Although the father had raised a number of criticism or concerns about the child arrangements order, Mr. Samuel concentrated his arguments on the judge’s decision on the schooling issue. Two new pieces of evidence were introduced. First, it has been confirmed that I has been offered a place at School A. In his skeleton argument and in his oral arguments, Mr. Samuel described this as a “conditional offer” but importantly the conditions are not conditions that must be met before I is admitted to school but rather conditions the school requires him to meet once he is there. This is commonly found in school offers and does not, in my view, undermine the offer which I has received.
Secondly, I’s offer of a place at School B has been confirmed and there is evidence which I have admitted that he was pleased at this news shouting, “Yes” at the top of his voice and punching the air.
In his written argument before the court and its oral submissions to me, Mr. Samuel focusses on the following principal issues – first, that the school decision has not been made in accordance with I’s best interest and, secondly, that the order also infringes the father’s human rights. In discussion over this latter point however, Mr. Samuel accepted that, of course, it is I’s welfare that is the court’s paramount consideration at all times.
Mr. Samuel stressed that the father did not oppose the children being brought up as Muslims. Understandably, given the terms of the recital in the earlier court order made in Australia, the father has, as agreed, taken the children to madrassas for religious education, at least until recently. It is his core case however, that school represent neutral ground for the boys. All schools in London will have Muslim children whose religious faith can be accommodated. The father’s case is that I could therefore be brought up within his religious faith without attending an Islamic school.

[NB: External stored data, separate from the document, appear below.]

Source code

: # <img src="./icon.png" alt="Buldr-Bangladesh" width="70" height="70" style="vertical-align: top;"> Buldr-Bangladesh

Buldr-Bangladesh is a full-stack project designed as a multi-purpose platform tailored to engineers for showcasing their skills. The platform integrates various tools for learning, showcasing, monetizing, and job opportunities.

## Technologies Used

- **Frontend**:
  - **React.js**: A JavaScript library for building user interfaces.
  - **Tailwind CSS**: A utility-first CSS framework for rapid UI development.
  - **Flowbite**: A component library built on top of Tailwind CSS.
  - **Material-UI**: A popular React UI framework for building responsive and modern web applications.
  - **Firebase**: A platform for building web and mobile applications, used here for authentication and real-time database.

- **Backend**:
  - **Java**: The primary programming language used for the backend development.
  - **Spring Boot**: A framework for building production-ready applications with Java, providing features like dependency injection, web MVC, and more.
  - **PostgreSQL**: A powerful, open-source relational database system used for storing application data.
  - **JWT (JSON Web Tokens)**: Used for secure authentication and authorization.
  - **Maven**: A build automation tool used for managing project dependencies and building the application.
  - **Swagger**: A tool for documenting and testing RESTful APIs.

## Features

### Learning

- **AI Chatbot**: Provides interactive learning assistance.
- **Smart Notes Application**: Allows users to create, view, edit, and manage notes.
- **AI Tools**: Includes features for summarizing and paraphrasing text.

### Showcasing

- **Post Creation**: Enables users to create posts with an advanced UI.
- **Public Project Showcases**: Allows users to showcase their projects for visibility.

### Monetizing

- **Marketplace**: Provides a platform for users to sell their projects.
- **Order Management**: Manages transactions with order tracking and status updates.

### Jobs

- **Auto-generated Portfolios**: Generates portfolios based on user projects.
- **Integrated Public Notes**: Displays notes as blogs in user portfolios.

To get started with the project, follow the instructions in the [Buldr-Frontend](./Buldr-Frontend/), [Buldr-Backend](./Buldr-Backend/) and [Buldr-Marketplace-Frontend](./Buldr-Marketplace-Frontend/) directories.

Mr. Samuel submitted that the judge’s reasoning concerning the two factors identified in the judgment in para.36 was defective. First, he submitted that the judge had attached too much weight to the father’s earlier acceptance of School A when, in fact, that was only expressed as part of the discussion which took place over a period of time and had certainly changed by the time of the hearing after he carried out further investigations. The judge, submits Mr. Samuel, had failed to appreciate the depth of the father’s views as they now are and how difficult it would be for the father to support him at school and also how difficult it would be for him to play an active role in I’s education, a point to which the judge earlier in his judgment had attached some importance.
Secondly, Mr. Samuel contended that the judge’s approach to I’s wishes was flawed. He had wrongly attached weight to concern about I being disappointed about being deprived an opportunity to attend School A after having worked so hard to get there.
As to this latter point, it seems plain in my judgment that the judge was fully aware of the lack of any clear independent view about I’s wishes. That explains, in my view, his short treatment of the Cafcass officer’s evidence. In addition to her report, the officer had given oral evidence. It is notable that in her oral evidence she resiled, to some extent, from the comment in her report which I have quoted above, about the mother being over-focussed on the religious aspect of education.
Mr. Nosworthy on the mother’s behalf took the Cafcass officer in cross-examination to a detailed schedule which the mother had prepared analysing the arguments for and against the various options in which religion features as only one aspect. Cross-examined by Mr. Nosworthy, the Cafcass officer accepted that the mother’s approach to education was entirely child-focussed. Although Mr. Samuel sought in his questioning of the Cafcass officer to restore her to her former position, he did not, in my judgment, really succeed in doing so.
In the circumstances, this does not seem to me to be a serious criticism of the judge. The judge did not explain in a detailed way why he was not following the recommendation of the Cafcass officer. She was not asked to make a recommendation as to education and her comment about the mother’s focus on religion was one from which she retreated to a considerable extent in the course of her evidence. I did not express wishes about his education to her, which is notable given the clarity of his express wishes about seeing more of his father.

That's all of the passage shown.